- Task prompt -
Filter these entries, keeping only lines that hold the word "just".

- Raw data -
******

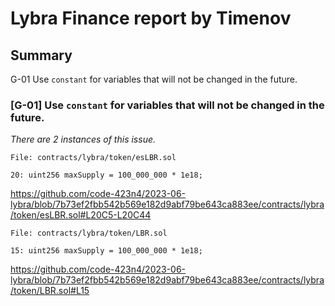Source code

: # Lybra Finance report by Timenov

## Summary
G-01 Use `constant` for variables that will not be changed in the future.

### [G-01] Use `constant` for variables that will not be changed in the future.
*There are 2 instances of this issue.*

```solidity
File: contracts/lybra/token/esLBR.sol

20: uint256 maxSupply = 100_000_000 * 1e18;
```

https://github.com/code-423n4/2023-06-lybra/blob/7b73ef2fbb542b569e182d9abf79be643ca883ee/contracts/lybra/token/esLBR.sol#L20C5-L20C44

```solidity
File: contracts/lybra/token/LBR.sol

15: uint256 maxSupply = 100_000_000 * 1e18;
```

https://github.com/code-423n4/2023-06-lybra/blob/7b73ef2fbb542b569e182d9abf79be643ca883ee/contracts/lybra/token/LBR.sol#L15
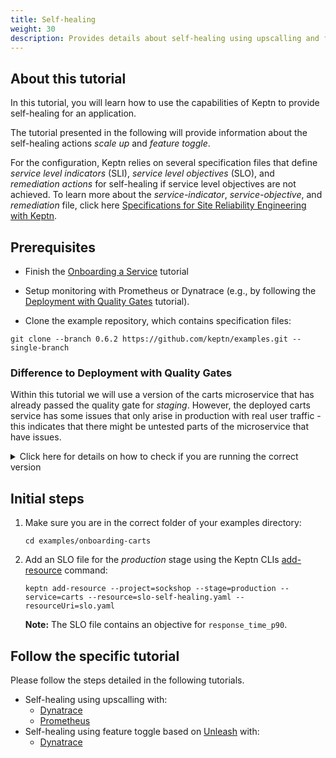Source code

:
 ```yaml
---
title: Self-healing
weight: 30
description: Provides details about self-healing using upscalling and feature toggle.
---
```


## About this tutorial

In this tutorial, you will learn how to use the capabilities of Keptn to provide self-healing for an application. 

The tutorial presented in the following will provide information about the self-healing actions *scale up*  and *feature toggle*.

For the configuration, Keptn relies on several specification files that define *service level indicators* (SLI), *service level objectives* (SLO), and *remediation actions* for self-healing if service level objectives are not achieved. To learn more about the *service-indicator*, *service-objective*, and *remediation* file, click here [Specifications for Site Reliability Engineering with Keptn](https://github.com/keptn/spec/blob/0.1.3/sre.md).

## Prerequisites

- Finish the [Onboarding a Service](../onboard-carts-service/) tutorial

- Setup monitoring with Prometheus or Dynatrace (e.g., by following the [Deployment with Quality Gates](../deployments-with-quality-gates/) tutorial).

- Clone the example repository, which contains specification files:

```console
git clone --branch 0.6.2 https://github.com/keptn/examples.git --single-branch
```

### Difference to Deployment with Quality Gates

Within this tutorial we will use a version of the carts microservice that has already passed the quality gate for *staging*. However, the deployed carts service has some issues that only arise in production with real user traffic - this indicates that there might be untested parts of the microservice that have issues.

<details><summary>Click here for details on how to check if you are running the correct version</summary>
<p>You can check if the service is already running in your production stage by executing the following command and reviewing the output. It should show two pods in total.

```console
kubectl get pods -n sockshop-production
```

```console
NAME                              READY   STATUS    RESTARTS   AGE
carts-db-57cd95557b-r6cg8         1/1     Running   0          18m
carts-primary-7c96d87df9-75pg7    1/1     Running   0          13m
```

You should also verify that the image used for the deployments of `carts` and `carts-primary` is either the one with `0.11.1` or `0.11.3` within the tag by executing

```console
kubectl get deployments -n sockshop-production -o wide
```

```console
NAME            READY   UP-TO-DATE   AVAILABLE   AGE   CONTAINERS   IMAGES                                 SELECTOR
carts           0/0     0            0           28h   carts        docker.io/keptnexamples/carts:0.11.3   app=carts
carts-db        1/1     1            1           44h   carts-db     mongo:latest                           app=carts-db
carts-primary   1/1     1            1           22h   carts        docker.io/keptnexamples/carts:0.11.3   app=carts-primary
```

In case you do not have `0.11.1` or `0.11.3` deployed, please run
```console
keptn send event new-artifact --project=sockshop --service=carts --image=docker.io/keptnexamples/carts --tag=0.11.1
```
</p>
</details>

## Initial steps

1. Make sure you are in the correct folder of your examples directory:
    ```
    cd examples/onboarding-carts
    ```

1. Add an SLO file for the *production* stage using the Keptn CLIs [add-resource](../../reference/cli/commands/keptn_add-resource) command:

    ```console
    keptn add-resource --project=sockshop --stage=production --service=carts --resource=slo-self-healing.yaml --resourceUri=slo.yaml
    ```

    **Note:** The SLO file contains an objective for `response_time_p90`.


## Follow the specific tutorial

Please follow the steps detailed in the following tutorials.

* Self-healing using upscalling with:
  * [Dynatrace](dynatrace-scaling/)
  * [Prometheus](prometheus-scaling/)
* Self-healing using feature toggle based on [Unleash](https://unleash.github.io/) with:
  * [Dynatrace](dynatrace-unleash/)
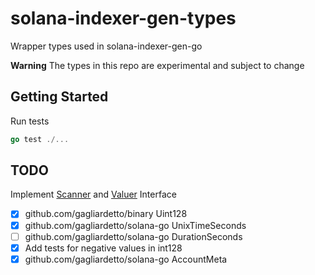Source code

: # solana-indexer-gen-types

Wrapper types used in solana-indexer-gen-go

**Warning** The types in this repo are experimental and subject to change

## Getting Started

Run tests

```go
go test ./...
```

## TODO

Implement [Scanner](<(https://pkg.go.dev/database/sql/?tab=doc#Scanner)>) and [Valuer](https://pkg.go.dev/database/sql/driver#Valuer) Interface

- [x] github.com/gagliardetto/binary Uint128 
- [x] github.com/gagliardetto/solana-go UnixTimeSeconds
- [ ] github.com/gagliardetto/solana-go DurationSeconds
- [x] Add tests for negative values in int128
- [x] github.com/gagliardetto/solana-go AccountMeta
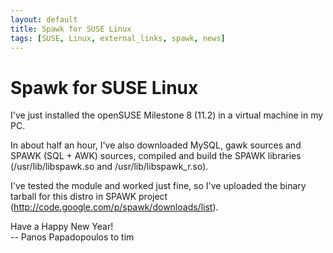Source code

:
 ```yaml
---
layout: default
title: Spawk for SUSE Linux
tags: [SUSE, Linux, external_links, spawk, news]
---
```


Spawk for SUSE Linux
====================

I've just installed the openSUSE Milestone 8 (11.2) in a virtual machine
in my PC.

In about half an hour, I've also downloaded MySQL, gawk sources and
SPAWK (SQL + AWK) sources, compiled and build the SPAWK  libraries
(/usr/lib/libspawk.so and /usr/lib/libspawk_r.so).

I've tested the module and worked just fine, so I've
uploaded the binary tarball for this distro in SPAWK project
(<http://code.google.com/p/spawk/downloads/list>).

Have a Happy New Year!  
\-\- Panos Papadopoulos to tim
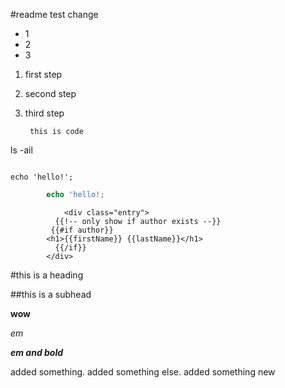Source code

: 
#readme
test change

* 1 
* 2
* 3

1. first step
2. second step
3. third step

        this is code


ls -ail

```

echo 'hello!';

```

```php
        echo 'hello!;
```

                <div class="entry">
              {{!-- only show if author exists --}}
             {{#if author}}
            <h1>{{firstName}} {{lastName}}</h1>
              {{/if}}
            </div>




#this is a heading

##this is a subhead

**wow**

*em*

***em and bold***


added something.
added something else.
added something new
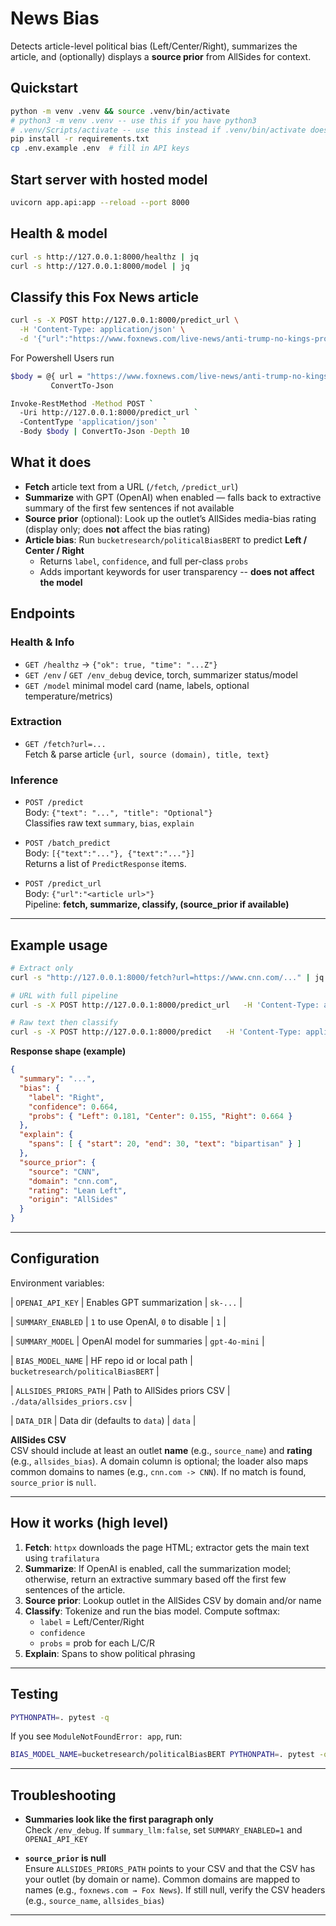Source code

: # News Bias

Detects article-level political bias (Left/Center/Right), summarizes the article, and (optionally) displays a **source prior** from AllSides for context.

## Quickstart
```bash
python -m venv .venv && source .venv/bin/activate
# python3 -m venv .venv -- use this if you have python3
# .venv/Scripts/activate -- use this instead if .venv/bin/activate does not work with your machine
pip install -r requirements.txt
cp .env.example .env  # fill in API keys
```

## Start server with hosted model
```bash
uvicorn app.api:app --reload --port 8000
```
## Health & model
```bash
curl -s http://127.0.0.1:8000/healthz | jq
curl -s http://127.0.0.1:8000/model | jq
```


## Classify this Fox News article
```bash
curl -s -X POST http://127.0.0.1:8000/predict_url \
  -H 'Content-Type: application/json' \
  -d '{"url":"https://www.foxnews.com/live-news/anti-trump-no-kings-protests-october-18-2025"}' | jq
  ```
For Powershell Users run
```bash
$body = @{ url = "https://www.foxnews.com/live-news/anti-trump-no-kings-protests-october-18-2025" } |
         ConvertTo-Json

Invoke-RestMethod -Method POST `
  -Uri http://127.0.0.1:8000/predict_url `
  -ContentType 'application/json' `
  -Body $body | ConvertTo-Json -Depth 10
```


## What it does

- **Fetch** article text from a URL (`/fetch`, `/predict_url`)
- **Summarize** with GPT (OpenAI) when enabled — falls back to extractive summary of the first few sentences if not available
- **Source prior** (optional): Look up the outlet’s AllSides media-bias rating (display only; does **not** affect the bias rating)
- **Article bias**: Run `bucketresearch/politicalBiasBERT` to predict **Left / Center / Right**
  - Returns `label`, `confidence`, and full per-class `probs`
  - Adds important keywords for user transparency -- **does not affect the model**


## Endpoints

### Health & Info
- `GET /healthz` → `{"ok": true, "time": "...Z"}`
- `GET /env` / `GET /env_debug` device, torch, summarizer status/model
- `GET /model` minimal model card (name, labels, optional temperature/metrics)

### Extraction
- `GET /fetch?url=...`  
  Fetch & parse article `{url, source (domain), title, text}`

### Inference
- `POST /predict`  
  Body: `{"text": "...", "title": "Optional"}`  
  Classifies raw text `summary`, `bias`, `explain`

- `POST /batch_predict`  
  Body: `[{"text":"..."}, {"text":"..."}]`  
  Returns a list of `PredictResponse` items.

- `POST /predict_url`  
  Body: `{"url":"<article url>"}`  
  Pipeline: **fetch, summarize, classify, (source_prior if available)**


---

## Example usage

```bash
# Extract only
curl -s "http://127.0.0.1:8000/fetch?url=https://www.cnn.com/..." | jq

# URL with full pipeline
curl -s -X POST http://127.0.0.1:8000/predict_url   -H 'Content-Type: application/json'   -d '{"url":"https://www.foxnews.com/us/harvard-faculty-expressed-support-potential-left-wing-political-violence-during-2018-panel"}' | jq

# Raw text then classify
curl -s -X POST http://127.0.0.1:8000/predict   -H 'Content-Type: application/json'   -d '{"text":"Lawmakers reached a bipartisan deal after extended negotiations."}' | jq

```

**Response shape (example)**

```json
{
  "summary": "...",
  "bias": {
    "label": "Right",
    "confidence": 0.664,
    "probs": { "Left": 0.181, "Center": 0.155, "Right": 0.664 }
  },
  "explain": {
    "spans": [ { "start": 20, "end": 30, "text": "bipartisan" } ]
  },
  "source_prior": {
    "source": "CNN",
    "domain": "cnn.com",
    "rating": "Lean Left",
    "origin": "AllSides"
  }
}
```

---

## Configuration

Environment variables:

| `OPENAI_API_KEY` | Enables GPT summarization | `sk-...` |

| `SUMMARY_ENABLED` | `1` to use OpenAI, `0` to disable | `1` |

| `SUMMARY_MODEL` | OpenAI model for summaries | `gpt-4o-mini` |

| `BIAS_MODEL_NAME` | HF repo id or local path | `bucketresearch/politicalBiasBERT` |

| `ALLSIDES_PRIORS_PATH` | Path to AllSides priors CSV | `./data/allsides_priors.csv` |

| `DATA_DIR` | Data dir (defaults to `data`) | `data` |

**AllSides CSV**  
CSV should include at least an outlet **name** (e.g., `source_name`) and **rating** (e.g., `allsides_bias`). A domain column is optional; the loader also maps common domains to names (e.g., `cnn.com -> CNN`). If no match is found, `source_prior` is `null`.

---

## How it works (high level)

1. **Fetch**: `httpx` downloads the page HTML; extractor gets the main text using `trafilatura`
2. **Summarize**: If OpenAI is enabled, call the summarization model; otherwise, return an extractive summary based off the first few sentences of the article.
3. **Source prior**: Lookup outlet in the AllSides CSV by domain and/or name
4. **Classify**: Tokenize and run the bias model. Compute softmax:
   - `label` = Left/Center/Right
   - `confidence` 
   - `probs` = prob for each L/C/R
5. **Explain**: Spans to show political phrasing

---

## Testing


```bash
PYTHONPATH=. pytest -q
```

If you see `ModuleNotFoundError: app`, run:

```bash
BIAS_MODEL_NAME=bucketresearch/politicalBiasBERT PYTHONPATH=. pytest -q
```

---

## Troubleshooting

- **Summaries look like the first paragraph only**  
  Check `/env_debug`. If `summary_llm:false`, set `SUMMARY_ENABLED=1` and `OPENAI_API_KEY`

- **`source_prior` is null**  
  Ensure `ALLSIDES_PRIORS_PATH` points to your CSV and that the CSV has your outlet (by domain or name). Common domains are mapped to names (e.g., `foxnews.com → Fox News`). If still null, verify the CSV headers (e.g., `source_name`, `allsides_bias`)

---

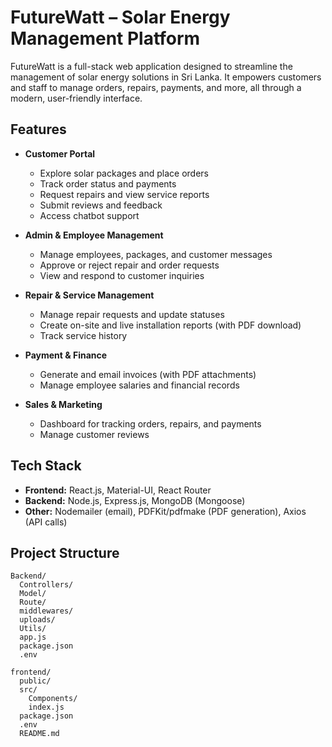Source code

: # FutureWatt – Solar Energy Management Platform

FutureWatt is a full-stack web application designed to streamline the management of solar energy solutions in Sri Lanka. It empowers customers and staff to manage orders, repairs, payments, and more, all through a modern, user-friendly interface.

## Features

- **Customer Portal**
  - Explore solar packages and place orders
  - Track order status and payments
  - Request repairs and view service reports
  - Submit reviews and feedback
  - Access chatbot support

- **Admin & Employee Management**
  - Manage employees, packages, and customer messages
  - Approve or reject repair and order requests
  - View and respond to customer inquiries

- **Repair & Service Management**
  - Manage repair requests and update statuses
  - Create on-site and live installation reports (with PDF download)
  - Track service history

- **Payment & Finance**
  - Generate and email invoices (with PDF attachments)
  - Manage employee salaries and financial records

- **Sales & Marketing**
  - Dashboard for tracking orders, repairs, and payments
  - Manage customer reviews

## Tech Stack

- **Frontend:** React.js, Material-UI, React Router
- **Backend:** Node.js, Express.js, MongoDB (Mongoose)
- **Other:** Nodemailer (email), PDFKit/pdfmake (PDF generation), Axios (API calls)

## Project Structure

```
Backend/
  Controllers/
  Model/
  Route/
  middlewares/
  uploads/
  Utils/
  app.js
  package.json
  .env

frontend/
  public/
  src/
    Components/
    index.js
  package.json
  .env
  README.md
```
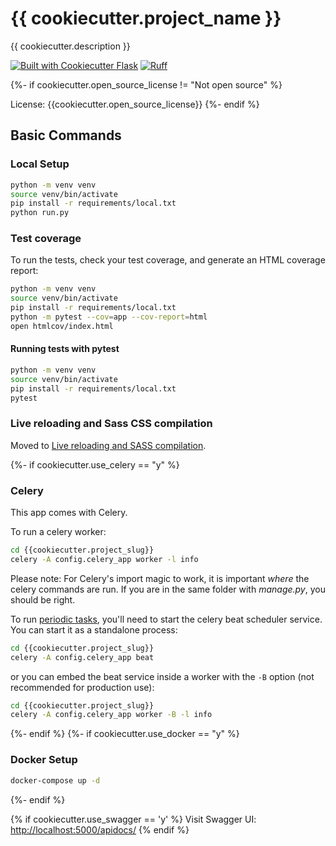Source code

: # {{ cookiecutter.project_name }}

{{ cookiecutter.description }}

[![Built with Cookiecutter Flask](https://img.shields.io/badge/built%20with-Cookiecutter%20Flask-ff69b4.svg?logo=cookiecutter)](https://gitlab.plisca.net/plisca-ih/flask-boilerplate.git)
[![Ruff](https://img.shields.io/endpoint?url=https://raw.githubusercontent.com/astral-sh/ruff/main/assets/badge/v2.json)](https://github.com/astral-sh/ruff)

{%- if cookiecutter.open_source_license != "Not open source" %}

License: {{cookiecutter.open_source_license}}
{%- endif %}

## Basic Commands

### Local Setup

```bash
python -m venv venv
source venv/bin/activate
pip install -r requirements/local.txt
python run.py
```

### Test coverage

To run the tests, check your test coverage, and generate an HTML coverage report:

```bash
python -m venv venv
source venv/bin/activate
pip install -r requirements/local.txt
python -m pytest --cov=app --cov-report=html
open htmlcov/index.html
```

#### Running tests with pytest

```bash
python -m venv venv
source venv/bin/activate
pip install -r requirements/local.txt
pytest
```

### Live reloading and Sass CSS compilation

Moved to [Live reloading and SASS compilation](https://cookiecutter-django.readthedocs.io/en/latest/2-local-development/developing-locally.html#using-webpack-or-gulp).

{%- if cookiecutter.use_celery == "y" %}

### Celery

This app comes with Celery.

To run a celery worker:

```bash
cd {{cookiecutter.project_slug}}
celery -A config.celery_app worker -l info
```

Please note: For Celery's import magic to work, it is important _where_ the celery commands are run. If you are in the same folder with _manage.py_, you should be right.

To run [periodic tasks](https://docs.celeryq.dev/en/stable/userguide/periodic-tasks.html), you'll need to start the celery beat scheduler service. You can start it as a standalone process:

```bash
cd {{cookiecutter.project_slug}}
celery -A config.celery_app beat
```

or you can embed the beat service inside a worker with the `-B` option (not recommended for production use):

```bash
cd {{cookiecutter.project_slug}}
celery -A config.celery_app worker -B -l info
```

{%- endif %}
{%- if cookiecutter.use_docker == "y" %}

### Docker Setup

```bash
docker-compose up -d
```

{%- endif %}

{% if cookiecutter.use_swagger == 'y' %}
Visit Swagger UI: <http://localhost:5000/apidocs/>
{% endif %}
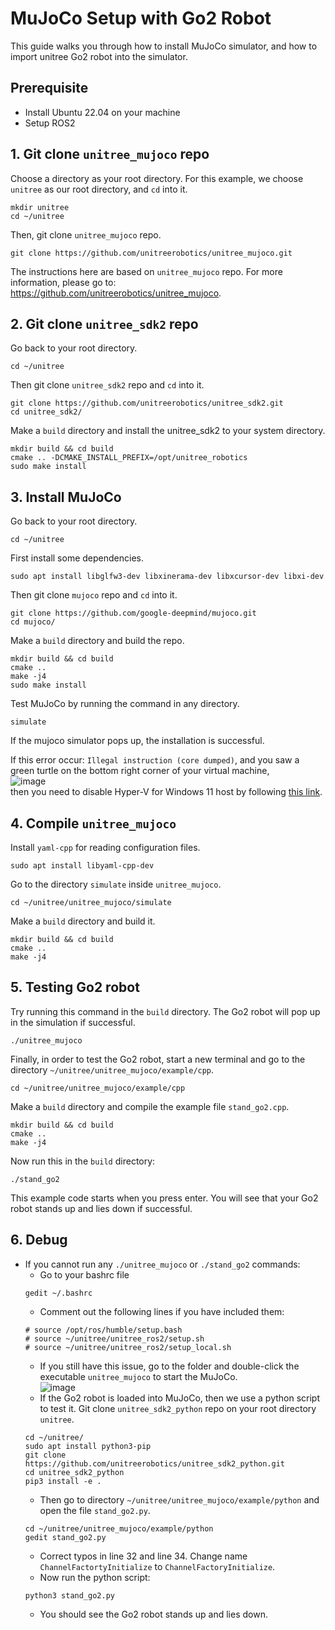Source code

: # MuJoCo Setup with Go2 Robot
This guide walks you through how to install MuJoCo simulator, and how to import unitree Go2 robot into the simulator.

## Prerequisite
- Install Ubuntu 22.04 on your machine
- Setup ROS2

## 1. Git clone `unitree_mujoco` repo

Choose a directory as your root directory. For this example, we choose `unitree` as our root directory, and `cd` into it.
```
mkdir unitree
cd ~/unitree
```
Then, git clone `unitree_mujoco` repo.
```
git clone https://github.com/unitreerobotics/unitree_mujoco.git
```
The instructions here are based on `unitree_mujoco` repo. For more information, please go to: https://github.com/unitreerobotics/unitree_mujoco.

## 2. Git clone `unitree_sdk2` repo

Go back to your root directory.
```
cd ~/unitree
```
Then git clone `unitree_sdk2` repo and `cd` into it.
```
git clone https://github.com/unitreerobotics/unitree_sdk2.git
cd unitree_sdk2/
```
Make a `build` directory and install the unitree_sdk2 to your system directory.
```
mkdir build && cd build
cmake .. -DCMAKE_INSTALL_PREFIX=/opt/unitree_robotics
sudo make install
```

## 3. Install MuJoCo

Go back to your root directory.
```
cd ~/unitree
```
First install some dependencies.
```
sudo apt install libglfw3-dev libxinerama-dev libxcursor-dev libxi-dev
```
Then git clone `mujoco` repo and `cd` into it.
```
git clone https://github.com/google-deepmind/mujoco.git
cd mujoco/
```
Make a `build` directory and build the repo.
```
mkdir build && cd build
cmake ..
make -j4
sudo make install
```
Test MuJoCo by running the command in any directory.
```
simulate
```
If the mujoco simulator pops up, the installation is successful.  
  
If this error occur: `Illegal instruction (core dumped)`, and you saw a green turtle on the bottom right corner of your virtual machine,  
![image](https://github.com/a-marugan/AI4Everyone-Rescue/assets/147914534/8ca26552-0a07-4488-9685-4a99881c8c06)  
then you need to disable Hyper-V for Windows 11 host by following [this link](https://www.makeuseof.com/windows-11-disable-hyper-v/).

## 4. Compile `unitree_mujoco`

Install `yaml-cpp` for reading configuration files.
```
sudo apt install libyaml-cpp-dev
```
Go to the directory `simulate` inside `unitree_mujoco`.
```
cd ~/unitree/unitree_mujoco/simulate
```
Make a `build` directory and build it.
```
mkdir build && cd build
cmake ..
make -j4
```
## 5. Testing Go2 robot
Try running this command in the `build` directory. The Go2 robot will pop up in the simulation if successful.
```
./unitree_mujoco
```
Finally, in order to test the Go2 robot, start a new terminal and go to the directory `~/unitree/unitree_mujoco/example/cpp`.
```
cd ~/unitree/unitree_mujoco/example/cpp
```
Make a `build` directory and compile the example file `stand_go2.cpp`.
```
mkdir build && cd build
cmake ..
make -j4
```
Now run this in the `build` directory:
```
./stand_go2
```
This example code starts when you press enter. You will see that your Go2 robot stands up and lies down if successful.

## 6. Debug

- If you cannot run any `./unitree_mujoco` or `./stand_go2` commands:
  - Go to your bashrc file
  ```
  gedit ~/.bashrc
  ```
  - Comment out the following lines if you have included them:
  ```
  # source /opt/ros/humble/setup.bash
  # source ~/unitree/unitree_ros2/setup.sh
  # source ~/unitree/unitree_ros2/setup_local.sh
  ```
  - If you still have this issue, go to the folder and double-click the executable `unitree_mujoco` to start the MuJoCo.  
![image](https://github.com/a-marugan/AI4Everyone-Rescue/assets/147914534/ec9d7736-9af5-448f-aac2-220a1b9f6eb4)  
  - If the Go2 robot is loaded into MuJoCo, then we use a python script to test it. Git clone `unitree_sdk2_python` repo on your root directory `unitree`.
  ```
  cd ~/unitree/
  sudo apt install python3-pip
  git clone https://github.com/unitreerobotics/unitree_sdk2_python.git
  cd unitree_sdk2_python
  pip3 install -e .
  ```
  - Then go to directory `~/unitree/unitree_mujoco/example/python` and open the file `stand_go2.py`.
  ```
  cd ~/unitree/unitree_mujoco/example/python
  gedit stand_go2.py
  ```
  - Correct typos in line 32 and line 34. Change name `ChannelFactortyInitialize` to `ChannelFactoryInitialize`.
  - Now run the python script:
  ```
  python3 stand_go2.py
  ```
  - You should see the Go2 robot stands up and lies down.
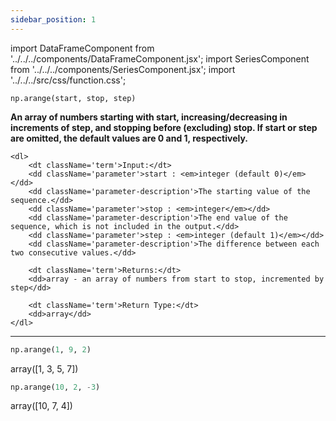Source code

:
 ```yaml
---
sidebar_position: 1
---
```


import DataFrameComponent from '../../../components/DataFrameComponent.jsx';
import SeriesComponent from '../../../components/SeriesComponent.jsx';
import '../../../src/css/function.css';

<code>np.arange(start, stop, step)</code>

<div className='base'>
    <p><strong>An array of numbers starting with start, increasing/decreasing in increments of step, and stopping before (excluding) stop. If start or step are omitted, the default values are 0 and 1, respectively.</strong></p>

    <dl>
        <dt className='term'>Input:</dt>
        <dd className='parameter'>start : <em>integer (default 0)</em></dd>
        <dd className='parameter-description'>The starting value of the sequence.</dd>
        <dd className='parameter'>stop : <em>integer</em></dd>
        <dd className='parameter-description'>The end value of the sequence, which is not included in the output.</dd>
        <dd className='parameter'>step : <em>integer (default 1)</em></dd>
        <dd className='parameter-description'>The difference between each two consecutive values.</dd>

        <dt className='term'>Returns:</dt>
        <dd>array - an array of numbers from start to stop, incremented by step</dd>

        <dt className='term'>Return Type:</dt>
        <dd>array</dd>
    </dl>
</div>


---

```python
np.arange(1, 9, 2)
```
array([1, 3, 5, 7])

```python
np.arange(10, 2, -3)
```
array([10,  7,  4])
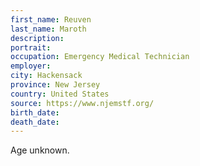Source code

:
 ```yaml
---
first_name: Reuven
last_name: Maroth
description: 
portrait: 
occupation: Emergency Medical Technician
employer: 
city: Hackensack
province: New Jersey
country: United States
source: https://www.njemstf.org/
birth_date: 
death_date: 
---
```


Age unknown.

<!-- NEED MORE SPECIFIC SOURCE -->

******

- Problem solution -
I've just installed the openSUSE Milestone 8 (11.2) in a virtual machine
I've tested the module and worked just fine, so I've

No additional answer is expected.